AIM OF THE EXERCISE = All of the records below need to be returned exactly.

Records from a data collection
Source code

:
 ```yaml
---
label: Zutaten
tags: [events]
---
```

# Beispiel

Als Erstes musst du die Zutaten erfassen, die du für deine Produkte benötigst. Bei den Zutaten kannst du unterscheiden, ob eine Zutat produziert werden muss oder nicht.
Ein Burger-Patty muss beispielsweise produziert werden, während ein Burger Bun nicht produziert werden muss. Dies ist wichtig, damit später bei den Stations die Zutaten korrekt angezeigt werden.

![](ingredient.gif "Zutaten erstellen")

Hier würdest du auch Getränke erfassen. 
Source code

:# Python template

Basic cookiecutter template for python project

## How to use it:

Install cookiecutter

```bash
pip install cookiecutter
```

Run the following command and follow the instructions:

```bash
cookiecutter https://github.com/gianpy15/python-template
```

EXERCISE OUTPUT =
Source code

:
 ```yaml
---
label: Zutaten
tags: [events]
---
```

# Beispiel

Als Erstes musst du die Zutaten erfassen, die du für deine Produkte benötigst. Bei den Zutaten kannst du unterscheiden, ob eine Zutat produziert werden muss oder nicht.
Ein Burger-Patty muss beispielsweise produziert werden, während ein Burger Bun nicht produziert werden muss. Dies ist wichtig, damit später bei den Stations die Zutaten korrekt angezeigt werden.

![](ingredient.gif "Zutaten erstellen")

Hier würdest du auch Getränke erfassen. 
Source code

:# Python template

Basic cookiecutter template for python project

## How to use it:

Install cookiecutter

```bash
pip install cookiecutter
```

Run the following command and follow the instructions:

```bash
cookiecutter https://github.com/gianpy15/python-template
```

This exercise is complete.